I eat three rolls in 5 minutes. For testing purposes. Maybe the first roll is a fluke. Maybe the second tin turns out different. Maybe they taste wretched with butter. Or Nutella. Maybe. Just one more to be sure.

I wake Boyfriend Javelin to tell him about fresh rolls. “They’re still hot!” I bubble over. Because I want him to try them before they get cold. Rolls are best hot.

He grunts and rolls over. An hour later: “These are pretty good,” Boyfriend Javelin says. He’s eating a section from a cold roll, without butter or Nutella. “Is this the recipe Mandy gave you?”

“Mostly,” I say. I didn’t add potatoes, but I did make some changes. And assumptions. “I added some milk and I used active dry yeast instead of instant. And I kneaded them and changed the bake time.”

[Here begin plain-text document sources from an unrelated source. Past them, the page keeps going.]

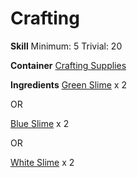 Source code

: <!-- TITLE: Ball of Slime -->
<!-- SUBTITLE: A squishy ball of slime -->



# Crafting
**Skill**
Minimum: 5
Trivial: 20

**Container**
[Crafting Supplies](crafting-supplies)

**Ingredients**
[Green Slime](green-slime) x 2

OR

[Blue Slime](blue-slime) x 2

OR

[White Slime](white-slime) x 2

Boyfriend Javelin isn’t really listening. “Uh-huh,” he says, picking up a second roll. “I like the crispier outsides. And then how soft they are inside.”

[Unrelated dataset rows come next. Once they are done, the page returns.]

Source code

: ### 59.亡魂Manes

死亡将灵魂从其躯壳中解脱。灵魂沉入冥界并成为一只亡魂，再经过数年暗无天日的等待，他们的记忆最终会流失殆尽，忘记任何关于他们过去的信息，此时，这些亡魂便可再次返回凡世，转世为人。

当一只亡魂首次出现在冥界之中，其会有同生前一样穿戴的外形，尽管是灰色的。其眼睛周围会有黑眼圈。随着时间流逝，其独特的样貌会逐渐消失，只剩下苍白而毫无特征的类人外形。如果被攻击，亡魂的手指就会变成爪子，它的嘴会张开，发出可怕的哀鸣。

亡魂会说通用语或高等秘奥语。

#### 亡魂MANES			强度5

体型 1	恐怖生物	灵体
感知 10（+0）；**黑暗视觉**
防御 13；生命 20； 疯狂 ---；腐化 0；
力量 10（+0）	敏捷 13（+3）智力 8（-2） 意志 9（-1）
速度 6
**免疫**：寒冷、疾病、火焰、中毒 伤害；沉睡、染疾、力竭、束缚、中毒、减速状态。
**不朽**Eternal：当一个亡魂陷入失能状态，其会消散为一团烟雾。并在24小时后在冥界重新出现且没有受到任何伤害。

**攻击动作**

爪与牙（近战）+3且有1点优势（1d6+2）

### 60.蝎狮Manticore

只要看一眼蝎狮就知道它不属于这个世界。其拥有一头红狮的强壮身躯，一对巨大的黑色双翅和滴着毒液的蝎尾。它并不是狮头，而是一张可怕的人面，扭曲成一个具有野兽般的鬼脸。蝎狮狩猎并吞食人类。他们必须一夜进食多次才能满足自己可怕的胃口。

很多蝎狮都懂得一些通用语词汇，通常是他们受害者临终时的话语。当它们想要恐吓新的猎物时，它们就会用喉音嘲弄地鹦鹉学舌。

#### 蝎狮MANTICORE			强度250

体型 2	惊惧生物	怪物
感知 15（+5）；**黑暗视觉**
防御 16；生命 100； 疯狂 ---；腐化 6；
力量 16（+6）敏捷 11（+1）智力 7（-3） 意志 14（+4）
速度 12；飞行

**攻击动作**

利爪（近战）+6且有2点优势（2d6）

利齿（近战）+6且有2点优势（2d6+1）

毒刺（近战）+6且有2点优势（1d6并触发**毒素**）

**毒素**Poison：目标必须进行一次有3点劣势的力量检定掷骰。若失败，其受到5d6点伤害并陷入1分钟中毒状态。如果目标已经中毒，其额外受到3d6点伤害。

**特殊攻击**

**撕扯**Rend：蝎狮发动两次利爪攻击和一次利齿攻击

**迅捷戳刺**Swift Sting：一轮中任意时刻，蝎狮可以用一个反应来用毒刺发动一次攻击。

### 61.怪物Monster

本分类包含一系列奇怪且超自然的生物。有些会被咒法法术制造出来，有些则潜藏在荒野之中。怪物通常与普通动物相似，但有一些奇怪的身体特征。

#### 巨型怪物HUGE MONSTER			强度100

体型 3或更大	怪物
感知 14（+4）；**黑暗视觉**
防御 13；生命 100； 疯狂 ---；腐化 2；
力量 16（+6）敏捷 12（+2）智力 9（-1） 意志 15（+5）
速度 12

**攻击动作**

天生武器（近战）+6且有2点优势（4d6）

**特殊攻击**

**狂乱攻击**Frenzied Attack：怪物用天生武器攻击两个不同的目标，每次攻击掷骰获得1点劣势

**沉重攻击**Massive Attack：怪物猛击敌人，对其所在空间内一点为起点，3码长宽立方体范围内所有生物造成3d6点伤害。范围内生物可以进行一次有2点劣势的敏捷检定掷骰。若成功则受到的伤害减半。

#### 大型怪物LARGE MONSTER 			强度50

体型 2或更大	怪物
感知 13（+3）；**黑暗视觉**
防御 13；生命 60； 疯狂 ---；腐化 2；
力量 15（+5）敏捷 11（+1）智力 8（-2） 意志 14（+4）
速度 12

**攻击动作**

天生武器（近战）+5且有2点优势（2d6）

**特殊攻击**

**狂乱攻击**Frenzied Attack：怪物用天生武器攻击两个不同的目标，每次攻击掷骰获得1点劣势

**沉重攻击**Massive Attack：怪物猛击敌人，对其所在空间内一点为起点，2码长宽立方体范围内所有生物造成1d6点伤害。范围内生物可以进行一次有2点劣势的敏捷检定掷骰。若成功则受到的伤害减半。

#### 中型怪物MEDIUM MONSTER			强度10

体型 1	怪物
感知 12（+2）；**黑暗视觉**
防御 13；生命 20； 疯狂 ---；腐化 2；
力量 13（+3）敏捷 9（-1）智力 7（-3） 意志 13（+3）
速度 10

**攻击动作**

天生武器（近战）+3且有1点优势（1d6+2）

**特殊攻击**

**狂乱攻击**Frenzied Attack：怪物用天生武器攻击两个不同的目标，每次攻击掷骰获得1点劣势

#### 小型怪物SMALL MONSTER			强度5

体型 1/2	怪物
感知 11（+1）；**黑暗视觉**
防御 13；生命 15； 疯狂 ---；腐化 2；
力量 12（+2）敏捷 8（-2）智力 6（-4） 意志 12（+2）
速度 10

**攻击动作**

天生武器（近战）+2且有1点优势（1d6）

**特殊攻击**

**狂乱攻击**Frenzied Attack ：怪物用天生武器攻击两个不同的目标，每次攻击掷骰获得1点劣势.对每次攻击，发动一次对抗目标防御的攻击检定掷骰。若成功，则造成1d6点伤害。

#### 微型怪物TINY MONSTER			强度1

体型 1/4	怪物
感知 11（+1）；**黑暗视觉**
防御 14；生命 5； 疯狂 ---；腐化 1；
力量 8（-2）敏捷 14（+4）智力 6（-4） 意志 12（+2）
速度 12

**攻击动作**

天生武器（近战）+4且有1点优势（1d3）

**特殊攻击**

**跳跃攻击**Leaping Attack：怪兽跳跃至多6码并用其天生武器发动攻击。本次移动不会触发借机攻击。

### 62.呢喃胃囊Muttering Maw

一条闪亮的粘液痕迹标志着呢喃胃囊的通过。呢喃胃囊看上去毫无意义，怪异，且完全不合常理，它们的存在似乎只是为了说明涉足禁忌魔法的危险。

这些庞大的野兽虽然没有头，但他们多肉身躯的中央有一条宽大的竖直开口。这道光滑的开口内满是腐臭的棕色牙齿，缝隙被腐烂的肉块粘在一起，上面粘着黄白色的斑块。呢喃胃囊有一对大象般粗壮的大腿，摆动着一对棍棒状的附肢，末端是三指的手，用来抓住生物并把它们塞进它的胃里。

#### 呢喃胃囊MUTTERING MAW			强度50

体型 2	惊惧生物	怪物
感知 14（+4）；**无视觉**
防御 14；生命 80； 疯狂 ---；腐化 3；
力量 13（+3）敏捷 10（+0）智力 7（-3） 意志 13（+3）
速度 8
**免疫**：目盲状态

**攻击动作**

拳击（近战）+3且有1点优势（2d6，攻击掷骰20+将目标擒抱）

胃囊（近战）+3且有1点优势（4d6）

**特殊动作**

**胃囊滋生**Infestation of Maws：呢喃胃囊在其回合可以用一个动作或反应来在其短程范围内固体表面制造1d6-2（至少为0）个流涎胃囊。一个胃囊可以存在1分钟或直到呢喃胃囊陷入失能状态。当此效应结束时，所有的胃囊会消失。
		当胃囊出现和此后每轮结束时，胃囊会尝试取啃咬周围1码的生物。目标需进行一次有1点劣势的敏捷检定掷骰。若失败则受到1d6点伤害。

Southern Hotel Rolls, Closeup

I grin. Victory! And potato disasters best forgotten. “And they’re easy, too,” I gush. “Except for all the dunking in butter. But it’s worth it!”

“Uh-huh.” Boyfriend Javelin is reaching for a third roll. “So what are these called again?”


Photo Tutorial

Water in Measuring Cup
The recipe starts with 1 1/2 cups water

Fat Free Milk Added to Water
Add 1/2 cup skim milk to the water and heat to approximately 110F

Warmed Milk and Water in Bowl of Stand Mixer
Add warmed milk/water to stand mixer bowl

Active Dry Yeast Sprinkled Over Milk and Water
Sprinkle yeast over water

Yeast Dissolved
Mix together with your fingers and set aside while you prepare butter

3/4 Cup Unsalted Butter
You will need 3/4 cup of unsalted butter (12 Tablespoons)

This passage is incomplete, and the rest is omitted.